Word for word, set down the records and skip each picture.

Data items
○ ○ ○ ○ ○ ○ ○
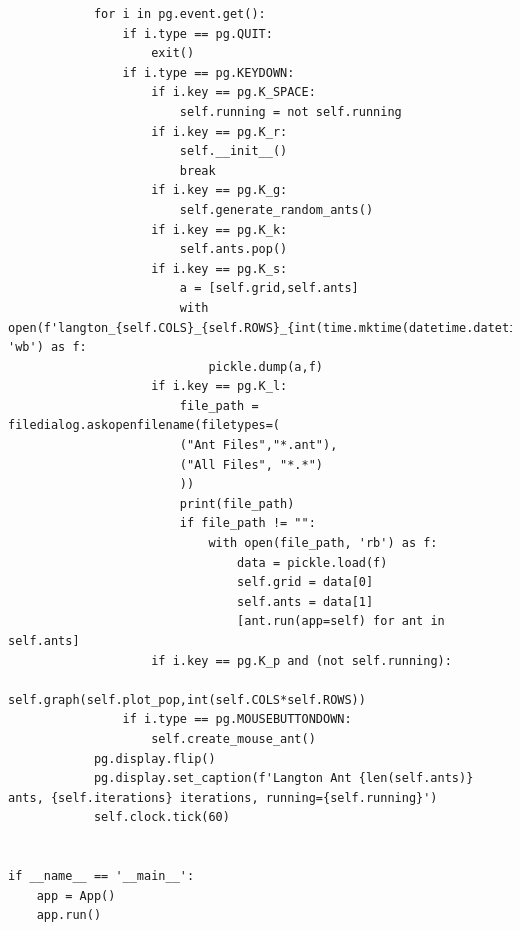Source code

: \documentclass[10pt]{article}
\begin{document}
\begin{verbatim}
            for i in pg.event.get():
                if i.type == pg.QUIT:
                    exit()
                if i.type == pg.KEYDOWN:
                    if i.key == pg.K_SPACE:
                        self.running = not self.running
                    if i.key == pg.K_r:
                        self.__init__()
                        break
                    if i.key == pg.K_g:
                        self.generate_random_ants()
                    if i.key == pg.K_k:
                        self.ants.pop()
                    if i.key == pg.K_s:
                        a = [self.grid,self.ants]
                        with open(f'langton_{self.COLS}_{self.ROWS}_{int(time.mktime(datetime.datetime.now().timetuple()))}.ant', 'wb') as f:
                            pickle.dump(a,f)
                    if i.key == pg.K_l:
                        file_path = filedialog.askopenfilename(filetypes=(
                        ("Ant Files","*.ant"),
                        ("All Files", "*.*")
                        ))
                        print(file_path)
                        if file_path != "":
                            with open(file_path, 'rb') as f:
                                data = pickle.load(f)
                                self.grid = data[0]
                                self.ants = data[1]
                                [ant.run(app=self) for ant in self.ants]
                    if i.key == pg.K_p and (not self.running):
                        self.graph(self.plot_pop,int(self.COLS*self.ROWS))
                if i.type == pg.MOUSEBUTTONDOWN:
                    self.create_mouse_ant()                   
            pg.display.flip()
            pg.display.set_caption(f'Langton Ant {len(self.ants)} ants, {self.iterations} iterations, running={self.running}')
            self.clock.tick(60)


if __name__ == '__main__':
    app = App()
    app.run()
                \end{verbatim}
    
    
\end{document}
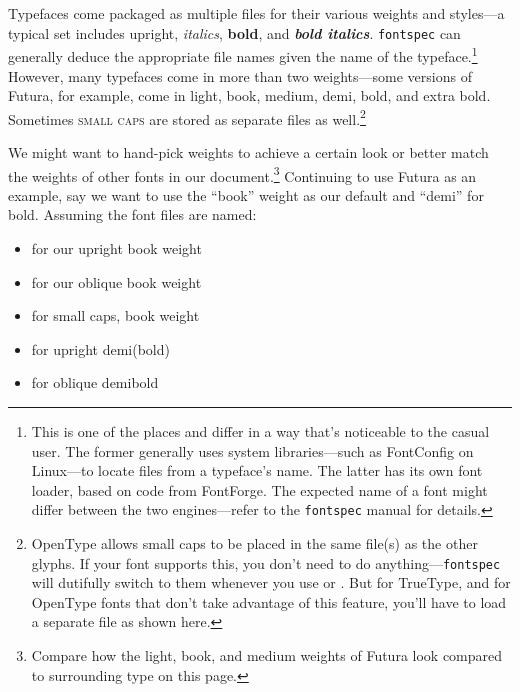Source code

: Typefaces come packaged as multiple files for their various
weights and styles---a typical set includes upright,
\textit{italics},
\textbf{bold}, and
\textit{\textbf{bold italics}}.
\texttt{fontspec} can generally deduce the appropriate file
names given the name of the typeface.\punckern\footnote{This is
one of the places \XeLaTeX{} and \LuaLaTeX{}
differ in a way that's noticeable to the casual user.
The former generally uses system libraries---such as FontConfig on Linux---to
locate files from a typeface's name.
The latter has its own font loader,
based on code from FontForge.\punckern{}
The expected name of a font might differ between the two engines---refer
to the \texttt{fontspec} manual for details.}
However, many typefaces come in more than two weights---some versions of Futura,
for example, come in
{light},
{book},
{medium},
{demi},
{bold}, and
{extra bold}.
Sometimes
{\textsc{small caps}}
are stored as separate files as well.\punckern\footnote{OpenType allows
small caps to be placed in the same file(s) as the other glyphs.
If your font supports this, you don't need to do anything---\texttt{fontspec}
will dutifully switch to them whenever you use
 or .
But for TrueType, and for OpenType fonts that don't take advantage of this
feature, you'll have to load a separate file as shown here.}

We might want to hand-pick weights to achieve a certain look or better match the
weights of other fonts in our document.\punckern\footnote{Compare how
{the light,}
{book,}
{and medium weights}
of Futura look compared to surrounding type on this page.}
Continuing to use Futura as an example,
say we want to use the ``book'' weight as our default
and ``demi'' for bold.
Assuming the font files are named:
\begin{itemize}
\item {} for our
    {upright book weight}
\item {} for our
    {oblique book weight}
\item {} for
    {small caps, book weight}
\item {} for
    {upright demi(bold)}
\item {} for
    {oblique demibold}
\end{itemize}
○ ○ ○ ○ ○ ○ ○
#### [Your response]
Source code

: \documentclass[10pt]{article}
\begin{document}
\begin{verbatim}
            for i in pg.event.get():
                if i.type == pg.QUIT:
                    exit()
                if i.type == pg.KEYDOWN:
                    if i.key == pg.K_SPACE:
                        self.running = not self.running
                    if i.key == pg.K_r:
                        self.__init__()
                        break
                    if i.key == pg.K_g:
                        self.generate_random_ants()
                    if i.key == pg.K_k:
                        self.ants.pop()
                    if i.key == pg.K_s:
                        a = [self.grid,self.ants]
                        with open(f'langton_{self.COLS}_{self.ROWS}_{int(time.mktime(datetime.datetime.now().timetuple()))}.ant', 'wb') as f:
                            pickle.dump(a,f)
                    if i.key == pg.K_l:
                        file_path = filedialog.askopenfilename(filetypes=(
                        ("Ant Files","*.ant"),
                        ("All Files", "*.*")
                        ))
                        print(file_path)
                        if file_path != "":
                            with open(file_path, 'rb') as f:
                                data = pickle.load(f)
                                self.grid = data[0]
                                self.ants = data[1]
                                [ant.run(app=self) for ant in self.ants]
                    if i.key == pg.K_p and (not self.running):
                        self.graph(self.plot_pop,int(self.COLS*self.ROWS))
                if i.type == pg.MOUSEBUTTONDOWN:
                    self.create_mouse_ant()                   
            pg.display.flip()
            pg.display.set_caption(f'Langton Ant {len(self.ants)} ants, {self.iterations} iterations, running={self.running}')
            self.clock.tick(60)


if __name__ == '__main__':
    app = App()
    app.run()
                \end{verbatim}
    
    
\end{document}
Source code

: Typefaces come packaged as multiple files for their various
weights and styles---a typical set includes upright,
\textit{italics},
\textbf{bold}, and
\textit{\textbf{bold italics}}.
\texttt{fontspec} can generally deduce the appropriate file
names given the name of the typeface.\punckern\footnote{This is
one of the places \XeLaTeX{} and \LuaLaTeX{}
differ in a way that's noticeable to the casual user.
The former generally uses system libraries---such as FontConfig on Linux---to
locate files from a typeface's name.
The latter has its own font loader,
based on code from FontForge.\punckern{}
The expected name of a font might differ between the two engines---refer
to the \texttt{fontspec} manual for details.}
However, many typefaces come in more than two weights---some versions of Futura,
for example, come in
{light},
{book},
{medium},
{demi},
{bold}, and
{extra bold}.
Sometimes
{\textsc{small caps}}
are stored as separate files as well.\punckern\footnote{OpenType allows
small caps to be placed in the same file(s) as the other glyphs.
If your font supports this, you don't need to do anything---\texttt{fontspec}
will dutifully switch to them whenever you use
 or .
But for TrueType, and for OpenType fonts that don't take advantage of this
feature, you'll have to load a separate file as shown here.}

We might want to hand-pick weights to achieve a certain look or better match the
weights of other fonts in our document.\punckern\footnote{Compare how
{the light,}
{book,}
{and medium weights}
of Futura look compared to surrounding type on this page.}
Continuing to use Futura as an example,
say we want to use the ``book'' weight as our default
and ``demi'' for bold.
Assuming the font files are named:
\begin{itemize}
\item {} for our
    {upright book weight}
\item {} for our
    {oblique book weight}
\item {} for
    {small caps, book weight}
\item {} for
    {upright demi(bold)}
\item {} for
    {oblique demibold}
\end{itemize}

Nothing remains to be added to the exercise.